Previous Step: Despam

Now that you have all your revisions exported, exploded, and despammed, it's time to combine them back into one XML file and import them into Git.

Combine Edits into One XML File

Now, we need to gather the revision files back into a single XML file.

$ cd nodes
   $ ruby ../iki-gather-revs.rb > ../combined.xml
   $ cd ..

Right now the revisions are sorted by file. Sort them by date:

$ xsltproc iki-sort.xsl combined.xml > combined-sorted.xml

Sanity Check

Just for a sanity check, re-scatter the file into a new directory and verify that it's identical to the original.

$ mkdir nodes-new
   $ ruby iki-scatter-revs.rb combined-sorted.xml nodes-new
   $ diff -rub nodes nodes-new
   $ rm -rf nodes-new

The diff command should produce no output. If you renamed any nodes, however, the diff output will show that their <title>s will correctly have their new names.

Sort by Date

You want to make sure that each revision is fed to git in the order it was made:

$ xsltproc iki-sort.xsl combined.xml > sorted.xml

Fast-Load Into Git

iki-fast-load will create a new git repository if one doesn't already exist. It doesn't check for duplication so make sure not to load the same repo more than once!

$ mkdir new-repo
   $ ruby iki-fast-load.rb combined-sorted.xml newrepo

Now newrepo should contain your mediawiki history.
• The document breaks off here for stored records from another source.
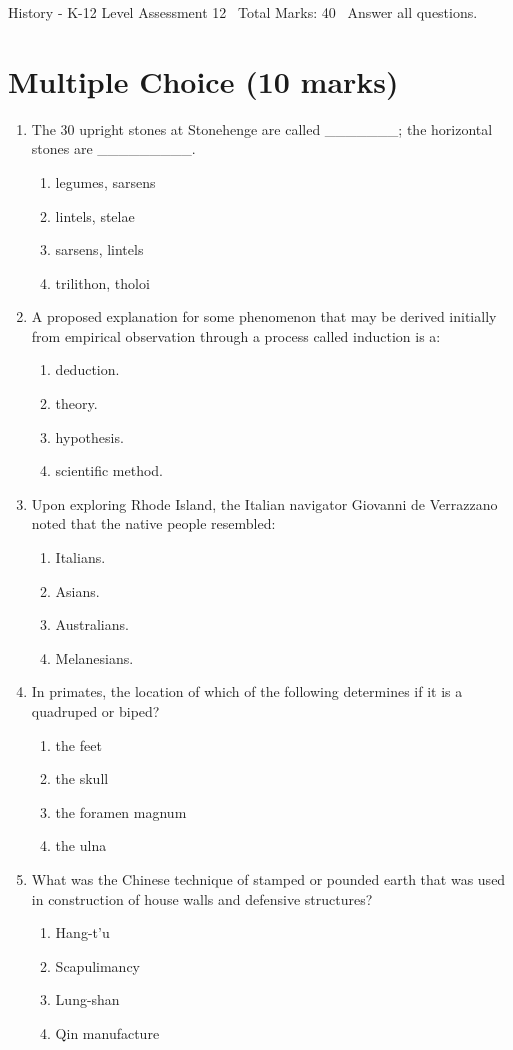 \documentclass[12pt]{article}
\begin{document}
\begin{center}
History - K-12 Level Assessment 12 \
Total Marks: 40 \
Answer all questions.
\end{center}

\section*{Multiple Choice (10 marks)}
\begin{enumerate}[label=\arabic*.]
\item The 30 upright stones at Stonehenge are called \_\_\_\_\_\_\_; the horizontal stones are \_\_\_\_\_\_\_\_\_.
\begin{enumerate}[label=(\alph*)]
    \item legumes, sarsens
    \item lintels, stelae
    \item sarsens, lintels
    \item trilithon, tholoi
\end{enumerate}
\item A proposed explanation for some phenomenon that may be derived initially from empirical observation through a process called induction is a:
\begin{enumerate}[label=(\alph*)]
    \item deduction.
    \item theory.
    \item hypothesis.
    \item scientific method.
\end{enumerate}
\item Upon exploring Rhode Island, the Italian navigator Giovanni de Verrazzano noted that the native people resembled:
\begin{enumerate}[label=(\alph*)]
    \item Italians.
    \item Asians.
    \item Australians.
    \item Melanesians.
\end{enumerate}
\item In primates, the location of which of the following determines if it is a quadruped or biped?
\begin{enumerate}[label=(\alph*)]
    \item the feet
    \item the skull
    \item the foramen magnum
    \item the ulna
\end{enumerate}
\item What was the Chinese technique of stamped or pounded earth that was used in construction of house walls and defensive structures?
\begin{enumerate}[label=(\alph*)]
    \item Hang-t'u
    \item Scapulimancy
    \item Lung-shan
    \item Qin manufacture
\end{enumerate}
\end{enumerate}
\end{document}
You probably will not actually want to create a new repo. If you've already set up ikiwiki, you should just clone the repo that ikiwiki created, fast-load into that, check to make sure everything looks OK, repack it, and push that up. Easy.

git clone ssh://webadmin@iki.u32.net/var/u32.net-iki/git-repo
   ruby iki-fast-load.rb Spec5-sorted.xml git-repo
   git push

The push uploads and renders the site. Couldn't be easier!

Namespace Warnings

The import script prints each page as it's processed. This is handy for initial runs to make sure that what's happening is exactly what you would expect, but the huge amount of output tends to mask warnings. I suggest doing the final import with stdout sent to /dev/null:

ruby iki-fast-load.rb Spec5-sorted.xml newrepo > /dev/null

Now you'll be able to see the namespace warnings. For instance, some of my pages had links like:

[[http://url]]

That was obviously mean to be this:

[http://url]

This will be flagged as an unknown "http:" namespace. You can either go back and fix this, or ignore it and fix it in ikiwiki.

Filename Conversions

Unfortunately, ikiwiki does not handle filenames with spaces in them (a strange limitation in this modern age). Therefore, the fast load script changes all the spaces into underscores.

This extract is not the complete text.